We bought out first coca mate tea and drops at a local shop soon after having been told of the benefits associated to the use of coca, particularly regarding several rather distinct malaises.

The beauty of Yanahuara seems to be closely tied to the Sillar buildings. The pearly white volcanic rock is obtained from various quarries, located close to the city.
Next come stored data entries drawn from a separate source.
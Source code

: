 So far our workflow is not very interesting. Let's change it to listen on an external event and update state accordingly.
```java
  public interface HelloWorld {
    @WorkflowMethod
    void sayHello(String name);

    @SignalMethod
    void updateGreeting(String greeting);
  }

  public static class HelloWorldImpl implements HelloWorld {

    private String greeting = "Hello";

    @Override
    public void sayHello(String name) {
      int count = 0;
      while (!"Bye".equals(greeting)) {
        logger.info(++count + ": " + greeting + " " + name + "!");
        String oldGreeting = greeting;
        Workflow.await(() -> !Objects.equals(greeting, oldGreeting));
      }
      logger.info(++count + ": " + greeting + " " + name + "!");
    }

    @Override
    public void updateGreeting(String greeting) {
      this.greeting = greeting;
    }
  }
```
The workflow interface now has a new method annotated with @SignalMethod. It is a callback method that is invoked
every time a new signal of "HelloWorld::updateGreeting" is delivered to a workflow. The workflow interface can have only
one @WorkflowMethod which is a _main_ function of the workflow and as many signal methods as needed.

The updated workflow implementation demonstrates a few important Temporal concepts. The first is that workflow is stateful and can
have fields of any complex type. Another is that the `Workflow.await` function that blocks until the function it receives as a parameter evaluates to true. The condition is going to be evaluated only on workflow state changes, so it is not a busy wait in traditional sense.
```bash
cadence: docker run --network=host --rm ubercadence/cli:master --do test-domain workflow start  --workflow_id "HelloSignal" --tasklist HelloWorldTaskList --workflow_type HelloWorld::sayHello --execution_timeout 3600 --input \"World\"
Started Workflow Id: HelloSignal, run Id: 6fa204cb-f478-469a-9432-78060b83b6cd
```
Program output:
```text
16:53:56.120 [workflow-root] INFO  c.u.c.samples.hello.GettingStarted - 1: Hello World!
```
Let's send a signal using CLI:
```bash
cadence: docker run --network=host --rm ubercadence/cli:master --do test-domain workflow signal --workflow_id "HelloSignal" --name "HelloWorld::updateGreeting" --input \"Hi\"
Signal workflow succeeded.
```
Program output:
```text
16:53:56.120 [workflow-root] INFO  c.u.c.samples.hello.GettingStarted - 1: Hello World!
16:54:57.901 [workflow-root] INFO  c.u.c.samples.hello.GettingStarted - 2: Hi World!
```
Being formed by  volcanic, petrified lava hardened by thousands of years without becoming too solid, makes it an adequate material for carving.

The 1750 church of San Juan Bautista's elaborately carved façade is an example of that application to the typical decorative pattern of Andean Baroque architectural style and has been considered one of the most outstanding of this genre.

The stone arched belvedere provided us with a rather exquisite view under the presence of the Misti volcano and the inspiring words of several poets inscribed on those archs.

On the way to Arequipa, just a few kilometres away, we were able to observe several people tending their crops.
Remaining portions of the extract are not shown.